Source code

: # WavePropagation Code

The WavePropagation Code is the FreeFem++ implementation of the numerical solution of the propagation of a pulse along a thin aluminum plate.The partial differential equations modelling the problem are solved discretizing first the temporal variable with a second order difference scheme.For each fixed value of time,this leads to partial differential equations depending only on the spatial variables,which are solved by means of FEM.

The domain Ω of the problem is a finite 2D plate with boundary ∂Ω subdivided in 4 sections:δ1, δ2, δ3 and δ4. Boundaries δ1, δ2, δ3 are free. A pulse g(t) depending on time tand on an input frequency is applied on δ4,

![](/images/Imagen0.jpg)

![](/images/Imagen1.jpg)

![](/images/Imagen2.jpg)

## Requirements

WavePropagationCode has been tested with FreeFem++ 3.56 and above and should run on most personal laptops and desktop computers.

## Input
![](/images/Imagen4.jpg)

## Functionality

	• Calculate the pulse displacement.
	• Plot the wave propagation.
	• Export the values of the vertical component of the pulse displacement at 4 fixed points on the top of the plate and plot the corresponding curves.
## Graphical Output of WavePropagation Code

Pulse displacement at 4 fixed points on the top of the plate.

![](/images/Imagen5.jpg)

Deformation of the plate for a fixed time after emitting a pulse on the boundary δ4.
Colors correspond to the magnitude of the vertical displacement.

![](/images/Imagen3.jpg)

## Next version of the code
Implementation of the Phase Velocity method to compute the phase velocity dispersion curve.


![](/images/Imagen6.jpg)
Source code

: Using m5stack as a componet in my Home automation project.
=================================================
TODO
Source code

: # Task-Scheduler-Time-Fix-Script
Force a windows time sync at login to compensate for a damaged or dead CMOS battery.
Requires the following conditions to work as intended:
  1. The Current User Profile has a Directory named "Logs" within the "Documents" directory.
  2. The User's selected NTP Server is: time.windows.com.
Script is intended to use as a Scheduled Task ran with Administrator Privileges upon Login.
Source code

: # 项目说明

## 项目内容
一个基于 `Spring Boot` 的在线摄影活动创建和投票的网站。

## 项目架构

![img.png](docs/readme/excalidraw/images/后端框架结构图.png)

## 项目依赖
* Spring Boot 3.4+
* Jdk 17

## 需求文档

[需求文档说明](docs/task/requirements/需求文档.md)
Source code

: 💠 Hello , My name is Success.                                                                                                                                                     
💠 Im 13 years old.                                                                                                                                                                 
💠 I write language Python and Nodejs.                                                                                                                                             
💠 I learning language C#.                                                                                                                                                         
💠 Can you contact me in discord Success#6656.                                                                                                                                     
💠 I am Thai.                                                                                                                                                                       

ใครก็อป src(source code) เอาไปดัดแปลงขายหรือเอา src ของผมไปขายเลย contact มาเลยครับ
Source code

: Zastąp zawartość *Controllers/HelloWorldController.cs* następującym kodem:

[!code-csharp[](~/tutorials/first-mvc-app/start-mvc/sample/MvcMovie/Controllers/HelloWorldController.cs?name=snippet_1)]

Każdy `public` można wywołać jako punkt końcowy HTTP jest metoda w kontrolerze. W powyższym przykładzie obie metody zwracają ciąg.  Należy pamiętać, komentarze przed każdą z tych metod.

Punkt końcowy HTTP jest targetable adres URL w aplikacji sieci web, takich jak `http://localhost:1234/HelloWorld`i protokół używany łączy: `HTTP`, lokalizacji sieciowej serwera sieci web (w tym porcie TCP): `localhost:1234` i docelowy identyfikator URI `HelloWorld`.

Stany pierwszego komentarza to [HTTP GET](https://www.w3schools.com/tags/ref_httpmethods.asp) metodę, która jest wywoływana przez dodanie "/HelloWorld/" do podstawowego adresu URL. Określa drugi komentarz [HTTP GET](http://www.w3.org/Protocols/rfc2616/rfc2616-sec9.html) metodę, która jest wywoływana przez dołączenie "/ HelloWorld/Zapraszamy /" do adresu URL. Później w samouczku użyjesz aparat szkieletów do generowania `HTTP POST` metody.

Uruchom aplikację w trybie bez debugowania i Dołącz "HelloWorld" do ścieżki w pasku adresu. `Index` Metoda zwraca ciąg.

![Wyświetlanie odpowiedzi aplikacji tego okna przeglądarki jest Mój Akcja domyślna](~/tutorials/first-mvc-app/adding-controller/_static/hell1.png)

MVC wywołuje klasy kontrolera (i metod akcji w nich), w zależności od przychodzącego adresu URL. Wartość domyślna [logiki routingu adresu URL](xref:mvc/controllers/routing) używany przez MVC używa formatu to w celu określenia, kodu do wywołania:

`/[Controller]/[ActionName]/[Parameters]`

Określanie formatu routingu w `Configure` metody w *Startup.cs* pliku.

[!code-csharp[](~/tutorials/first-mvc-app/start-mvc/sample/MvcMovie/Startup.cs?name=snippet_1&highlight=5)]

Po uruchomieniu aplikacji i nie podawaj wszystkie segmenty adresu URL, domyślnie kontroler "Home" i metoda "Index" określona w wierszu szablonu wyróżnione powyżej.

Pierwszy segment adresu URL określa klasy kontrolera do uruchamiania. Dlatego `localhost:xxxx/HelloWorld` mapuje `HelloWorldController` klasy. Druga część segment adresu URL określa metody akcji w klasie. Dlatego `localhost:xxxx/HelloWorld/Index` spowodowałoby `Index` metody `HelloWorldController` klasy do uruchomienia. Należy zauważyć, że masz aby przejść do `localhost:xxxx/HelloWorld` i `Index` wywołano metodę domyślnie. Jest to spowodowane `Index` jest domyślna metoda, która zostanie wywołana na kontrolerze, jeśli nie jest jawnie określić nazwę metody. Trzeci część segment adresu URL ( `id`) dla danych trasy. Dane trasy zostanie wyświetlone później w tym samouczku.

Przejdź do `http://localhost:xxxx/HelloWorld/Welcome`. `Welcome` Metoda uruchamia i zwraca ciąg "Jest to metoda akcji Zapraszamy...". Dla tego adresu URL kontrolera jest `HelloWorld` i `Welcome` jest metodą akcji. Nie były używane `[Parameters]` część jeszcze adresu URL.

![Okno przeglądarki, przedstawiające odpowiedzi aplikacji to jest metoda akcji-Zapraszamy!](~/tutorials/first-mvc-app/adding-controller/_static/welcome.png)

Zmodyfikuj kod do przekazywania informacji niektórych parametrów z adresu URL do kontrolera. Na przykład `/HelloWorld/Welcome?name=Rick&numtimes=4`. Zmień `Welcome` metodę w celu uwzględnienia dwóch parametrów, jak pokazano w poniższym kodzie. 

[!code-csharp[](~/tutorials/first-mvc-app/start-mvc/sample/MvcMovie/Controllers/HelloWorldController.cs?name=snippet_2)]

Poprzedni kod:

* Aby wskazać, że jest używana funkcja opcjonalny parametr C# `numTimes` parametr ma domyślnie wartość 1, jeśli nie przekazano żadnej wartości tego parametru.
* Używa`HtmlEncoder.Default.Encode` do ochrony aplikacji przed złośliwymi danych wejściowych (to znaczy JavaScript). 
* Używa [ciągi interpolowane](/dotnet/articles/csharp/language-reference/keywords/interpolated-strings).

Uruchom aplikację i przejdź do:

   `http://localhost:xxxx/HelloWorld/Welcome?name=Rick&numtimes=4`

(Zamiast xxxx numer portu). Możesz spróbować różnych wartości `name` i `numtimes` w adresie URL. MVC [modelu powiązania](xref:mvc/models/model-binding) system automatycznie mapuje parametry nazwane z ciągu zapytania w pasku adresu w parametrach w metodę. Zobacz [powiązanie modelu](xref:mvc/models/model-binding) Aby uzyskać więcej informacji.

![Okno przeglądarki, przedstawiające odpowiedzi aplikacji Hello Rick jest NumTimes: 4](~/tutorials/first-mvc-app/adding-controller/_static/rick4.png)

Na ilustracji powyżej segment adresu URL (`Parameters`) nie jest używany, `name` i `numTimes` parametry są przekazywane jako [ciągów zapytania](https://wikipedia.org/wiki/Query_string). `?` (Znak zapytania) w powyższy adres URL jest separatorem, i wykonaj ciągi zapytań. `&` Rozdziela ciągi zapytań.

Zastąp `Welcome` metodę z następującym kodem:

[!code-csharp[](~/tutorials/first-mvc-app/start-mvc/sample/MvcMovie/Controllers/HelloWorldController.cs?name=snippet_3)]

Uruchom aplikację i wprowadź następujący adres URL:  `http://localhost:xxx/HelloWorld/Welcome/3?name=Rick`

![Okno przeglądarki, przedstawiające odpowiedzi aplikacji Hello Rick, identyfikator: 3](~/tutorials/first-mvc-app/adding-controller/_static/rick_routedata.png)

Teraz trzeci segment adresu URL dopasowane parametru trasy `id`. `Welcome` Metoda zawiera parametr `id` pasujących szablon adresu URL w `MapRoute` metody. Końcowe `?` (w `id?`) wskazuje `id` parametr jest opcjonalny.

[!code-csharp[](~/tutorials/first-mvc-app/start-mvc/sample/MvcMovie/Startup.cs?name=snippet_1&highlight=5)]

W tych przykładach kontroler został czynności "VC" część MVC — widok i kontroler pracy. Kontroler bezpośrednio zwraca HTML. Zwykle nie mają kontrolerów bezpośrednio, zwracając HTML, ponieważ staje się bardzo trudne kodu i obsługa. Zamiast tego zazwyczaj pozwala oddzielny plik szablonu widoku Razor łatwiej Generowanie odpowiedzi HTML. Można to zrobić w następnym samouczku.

**Problem details**:
Please return each line of the data above in which the word "Zastąp" occurs.

**Task response**:
: Zastąp zawartość *Controllers/HelloWorldController.cs* następującym kodem:
Zastąp `Welcome` metodę z następującym kodem:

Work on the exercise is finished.